After being rolled over several times in the waves, which broke a piece of the bow and made it un-seaworthy, the kayak regurgitated my gear into the pounding surf.
After reclaiming my belongings from the ocean, I found three pairs of socks and a wet boot, tightly laced, can stop blood flow when nothing else does. That night I slept in a makeshift driftwood shelter and wet sleeping bag. My injury complicated the next day’s twenty-two mile walk, before catching a ride, on the way to my sister’s in Eureka.
In Eureka, I rented a car, retrieved the kayak, drove to our daughter’s in San Diego, stuffed my bike into the already over-packed car and drove to Columbus. I exchanged the kayak for the rest of my bike gear, drove back to Eureka and, two days after leaving, continued where I’d left off. From there it was mountains, deserts, more wind, California, Nevada, Arizona and New Mexico. Sleeping accommodations were whatever was available, many of them with goat heads at no extra charge.

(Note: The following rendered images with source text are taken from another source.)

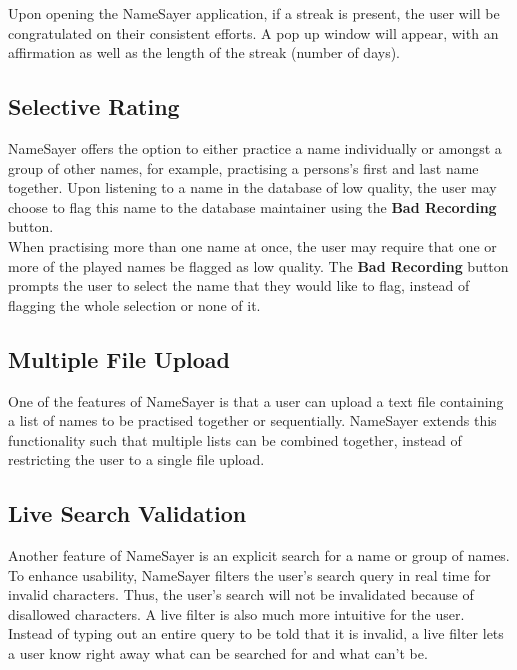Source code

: \documentclass{article}
\begin{document}
Upon opening the NameSayer application, if a streak is present, the user will be congratulated on their consistent efforts.
A pop up window will appear, with an affirmation as well as the length of the streak (number of days).

\subsection{Selective Rating}
NameSayer offers the option to either practice a name individually or amongst a group of other names, for example,
practising a persons's first and last name together. Upon listening to a name in the database of low quality, the user may
choose to flag this name to the database maintainer using the \textbf{Bad Recording} button. \\

When practising more than one name
at once, the user may require that one or more of the played names be flagged as low quality. The \textbf{Bad Recording} button
prompts the user to select the name that they would like to flag, instead of flagging the whole selection or none of it.

\subsection{Multiple File Upload}
One of the features of NameSayer is that a user can upload a text file containing a list of names to be practised together or 
sequentially. NameSayer extends this functionality such that multiple lists can be combined together, instead of restricting
the user to a single file upload.

\subsection{Live Search Validation}
Another feature of NameSayer is an explicit search for a name or group of names. To enhance usability, NameSayer filters 
the user's search query in real time for invalid characters. Thus, the user's search will not be invalidated because of disallowed
characters. A live filter is also much more intuitive for the user. Instead of typing out an entire query to be told that it is invalid,
a live filter lets a user know right away what can be searched for and what can't be.
\end{document}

Four months after leaving the headwaters of the Snake River, I rode into our yard in Columbus. Most of the karma had been stripped off by wind, water and sand. Since then, it’s been my responsibility to understand the differences between pity and compassion and then apply that knowledge in my life.
The entire trip is in my book,YOL BOLSUN, MAY THERE BE A ROAD. It’s a daily diary covering four months in 429 pages, but too long for here with has lots of stories for other times.